In the meantime, Gov. Robert L. Ehrlich Jr.'s Office of Crime Control and Prevention is funding a study of crime statistics in the city and four counties. And Montgomery County Executive Douglas M. Duncan - O'Malley's rival for the Democratic nomination for governor - quickly pounced on the issue.
The question of the number of incidents of violent crime is only being raised because the most drastic crime statistic - the number of homicides - has remained persistently high.

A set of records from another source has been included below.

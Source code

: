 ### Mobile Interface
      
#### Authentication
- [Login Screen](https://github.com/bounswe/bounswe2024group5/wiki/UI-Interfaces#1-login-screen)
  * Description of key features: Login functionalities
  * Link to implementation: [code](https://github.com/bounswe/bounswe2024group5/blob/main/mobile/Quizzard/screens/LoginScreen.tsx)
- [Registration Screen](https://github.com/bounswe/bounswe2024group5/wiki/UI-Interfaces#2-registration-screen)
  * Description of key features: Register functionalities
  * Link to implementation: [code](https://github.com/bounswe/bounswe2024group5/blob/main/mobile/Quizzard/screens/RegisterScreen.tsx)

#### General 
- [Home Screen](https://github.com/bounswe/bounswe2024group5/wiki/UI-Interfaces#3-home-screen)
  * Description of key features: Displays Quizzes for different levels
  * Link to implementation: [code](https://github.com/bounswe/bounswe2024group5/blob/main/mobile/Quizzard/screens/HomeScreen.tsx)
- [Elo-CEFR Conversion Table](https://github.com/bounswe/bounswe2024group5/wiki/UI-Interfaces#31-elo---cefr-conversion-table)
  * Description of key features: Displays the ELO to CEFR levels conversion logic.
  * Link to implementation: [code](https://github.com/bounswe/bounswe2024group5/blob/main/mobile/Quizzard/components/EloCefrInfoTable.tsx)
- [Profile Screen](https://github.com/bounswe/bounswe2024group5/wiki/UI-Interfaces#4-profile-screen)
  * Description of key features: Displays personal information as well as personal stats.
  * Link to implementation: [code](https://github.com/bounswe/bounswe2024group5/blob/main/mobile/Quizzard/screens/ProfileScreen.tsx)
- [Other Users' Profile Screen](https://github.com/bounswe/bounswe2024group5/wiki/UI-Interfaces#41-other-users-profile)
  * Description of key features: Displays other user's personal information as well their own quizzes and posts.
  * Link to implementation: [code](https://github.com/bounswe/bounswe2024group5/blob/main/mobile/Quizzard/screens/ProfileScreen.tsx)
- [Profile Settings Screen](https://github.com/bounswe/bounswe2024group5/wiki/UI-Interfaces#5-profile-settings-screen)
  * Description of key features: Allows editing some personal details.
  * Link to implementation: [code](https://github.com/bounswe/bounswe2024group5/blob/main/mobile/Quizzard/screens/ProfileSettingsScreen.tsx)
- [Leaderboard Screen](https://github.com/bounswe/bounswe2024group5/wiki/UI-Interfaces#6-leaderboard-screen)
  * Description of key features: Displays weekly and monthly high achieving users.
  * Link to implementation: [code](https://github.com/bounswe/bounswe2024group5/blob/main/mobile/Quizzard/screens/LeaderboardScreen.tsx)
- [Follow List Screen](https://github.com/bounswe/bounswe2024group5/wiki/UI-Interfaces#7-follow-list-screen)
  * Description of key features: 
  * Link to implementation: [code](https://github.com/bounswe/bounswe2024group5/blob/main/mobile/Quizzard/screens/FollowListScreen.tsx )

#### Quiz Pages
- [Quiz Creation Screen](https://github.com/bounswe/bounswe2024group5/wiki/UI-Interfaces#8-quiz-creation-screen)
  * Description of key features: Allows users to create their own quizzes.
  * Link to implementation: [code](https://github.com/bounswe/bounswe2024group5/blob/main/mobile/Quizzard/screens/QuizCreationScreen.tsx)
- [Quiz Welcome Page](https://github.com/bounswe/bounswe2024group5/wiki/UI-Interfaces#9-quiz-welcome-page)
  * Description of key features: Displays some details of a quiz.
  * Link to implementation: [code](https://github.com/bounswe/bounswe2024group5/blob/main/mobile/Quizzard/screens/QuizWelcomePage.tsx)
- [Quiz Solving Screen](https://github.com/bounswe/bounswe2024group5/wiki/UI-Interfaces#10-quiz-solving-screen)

It's reminiscent of claims the administration of O'Malley's predecessor, Mayor Kurt L. Schmoke, made in the late 1990s about the sharp decline of shootings in the face of homicide numbers that remained maddeningly high - the kind of claim that led then-Councilman O'Malley to question the figures.
Still, the notion that O'Malley manipulated the 1999 figures to make himself look good seems preposterous. The reason is that seven years ago, O'Malley seemed to truly believe - to use his adminstration's favorite word - that he could make good on his campaign pledge to cut the number of homicides per year to 175.
It's easy, of course, to play games with those more hard-and-fast homicide numbers, too.
O'Malley's campaign notes that during his tenure, the city has averaged 264 homicides a year, an 18 percent drop from the 320-a-year average of the 1990s. But homicides were already dropping from their staggering 1993 peak of 353 when O'Malley was sworn in as mayor in December 1999. Compared to 1999's figure of 305 homicides, the 264 average represents a 13.4 percent drop.
Compare 1999's figure of 305 with last year's figure of 269, and the decline is only 11.8 percent. And during the first three years of O'Malley's tenure, homicides averaged 257 a year, compared to 271 during his last three years as mayor. That's an increase of 5 percent.
That's also the kind of discussion the admittedly small, random and, yes, unaudited sample of community leaders find so unproductive. They're positive but not Pollyanna-ish about the direction of crime in their neighborhoods. They say more needs to be done - not just about violent crime but about drug-dealing and property crimes that are important to their quality of life.
"There's been a tremendous change in this community, audit or no audit," declares Nowlin of Pen Lucy, a neighborhood that includes part of the once-notorious Old York Road corridor. "There are fewer shootings, fewer assaults, fewer of everything. But it's still at a very alarming rate."
Rosemont's Hunt said he sees fewer people on the street corners, but "changes are slow."
"I'd give it a C-type rating," he says of the city's crime control efforts.
And Park Heights' Yarborough says: "Overall, I do see an improvement." But she says she can "see right straight" from her house to the scene of one of the city's 40 killings so far this year as of yesterday morning, compared to 44 at the same point last year.
Yarborough has two key questions, neither of them having to do with statistics.
"Are you safe in your home?" she asks. "Are you safe when you walk out the door?"
"I feel safe in my home," she says. "Walking, I wouldn't want to do."